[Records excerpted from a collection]

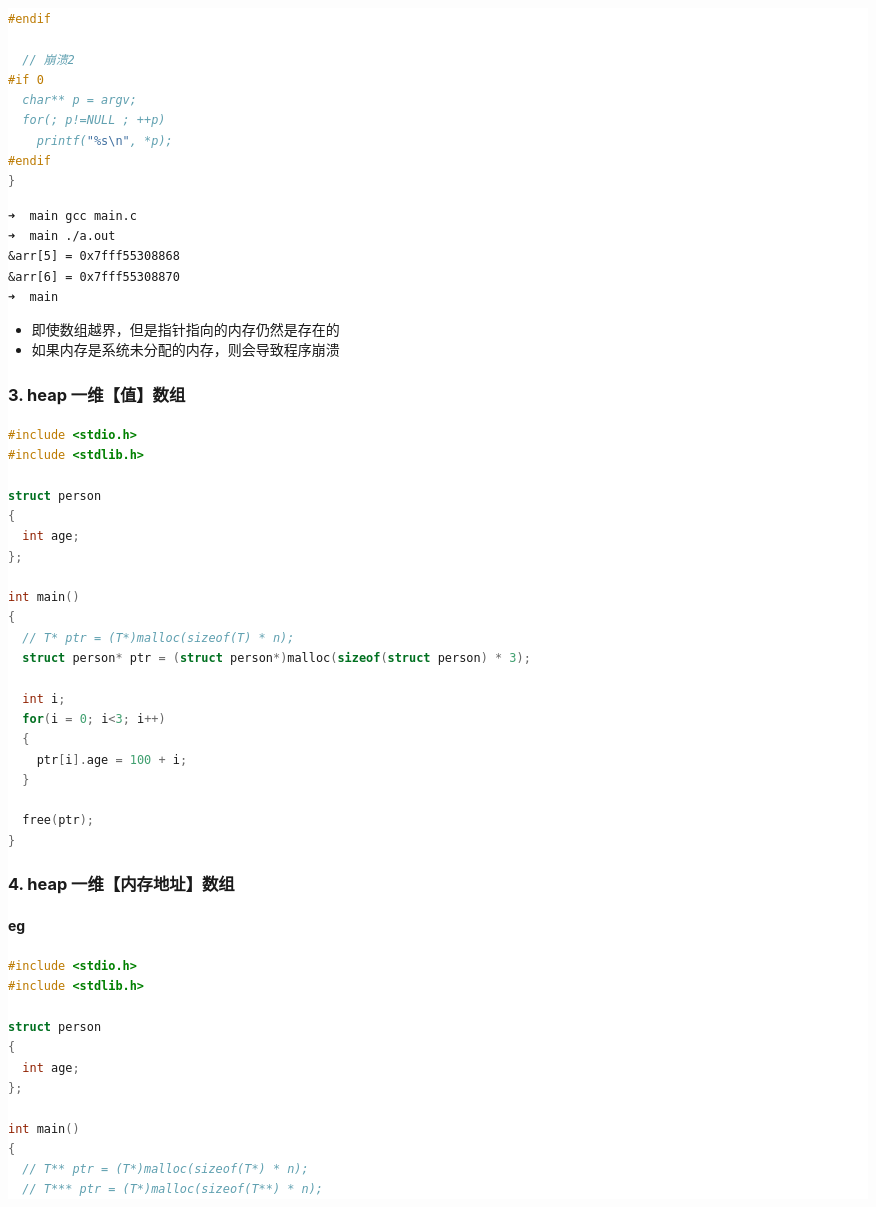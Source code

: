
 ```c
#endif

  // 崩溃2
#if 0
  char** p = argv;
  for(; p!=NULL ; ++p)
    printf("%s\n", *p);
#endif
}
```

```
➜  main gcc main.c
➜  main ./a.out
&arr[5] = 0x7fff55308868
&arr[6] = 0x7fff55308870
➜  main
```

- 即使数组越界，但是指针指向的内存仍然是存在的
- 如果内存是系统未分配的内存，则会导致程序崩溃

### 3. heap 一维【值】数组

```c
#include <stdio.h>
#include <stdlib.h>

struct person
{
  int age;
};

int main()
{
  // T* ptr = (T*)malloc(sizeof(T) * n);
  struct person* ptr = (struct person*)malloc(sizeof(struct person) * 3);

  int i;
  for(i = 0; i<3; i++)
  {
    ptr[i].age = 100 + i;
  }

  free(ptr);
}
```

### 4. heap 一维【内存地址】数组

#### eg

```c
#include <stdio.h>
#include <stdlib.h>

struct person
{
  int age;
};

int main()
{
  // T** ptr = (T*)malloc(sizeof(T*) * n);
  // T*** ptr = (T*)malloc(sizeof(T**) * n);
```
--
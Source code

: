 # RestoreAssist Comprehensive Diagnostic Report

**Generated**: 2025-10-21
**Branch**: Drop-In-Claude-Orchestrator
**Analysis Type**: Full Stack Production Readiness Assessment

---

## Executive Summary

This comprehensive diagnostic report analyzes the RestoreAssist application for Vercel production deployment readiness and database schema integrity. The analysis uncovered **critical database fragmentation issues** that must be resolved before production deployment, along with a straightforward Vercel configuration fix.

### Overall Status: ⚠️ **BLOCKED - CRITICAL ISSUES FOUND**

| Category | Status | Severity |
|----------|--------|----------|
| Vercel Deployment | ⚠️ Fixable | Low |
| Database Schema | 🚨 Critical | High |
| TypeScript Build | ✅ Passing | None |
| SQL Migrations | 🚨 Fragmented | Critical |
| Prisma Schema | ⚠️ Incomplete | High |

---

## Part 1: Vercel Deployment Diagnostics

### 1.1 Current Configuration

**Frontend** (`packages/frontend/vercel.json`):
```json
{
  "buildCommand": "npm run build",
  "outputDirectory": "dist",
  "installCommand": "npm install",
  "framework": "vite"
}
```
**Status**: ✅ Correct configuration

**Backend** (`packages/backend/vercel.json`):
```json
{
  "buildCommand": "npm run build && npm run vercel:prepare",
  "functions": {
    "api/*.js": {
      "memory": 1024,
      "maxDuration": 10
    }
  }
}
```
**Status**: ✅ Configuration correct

Directions:
Number of lines above containing the word "packages": state it and add nothing else.

Answer to the exercise:
2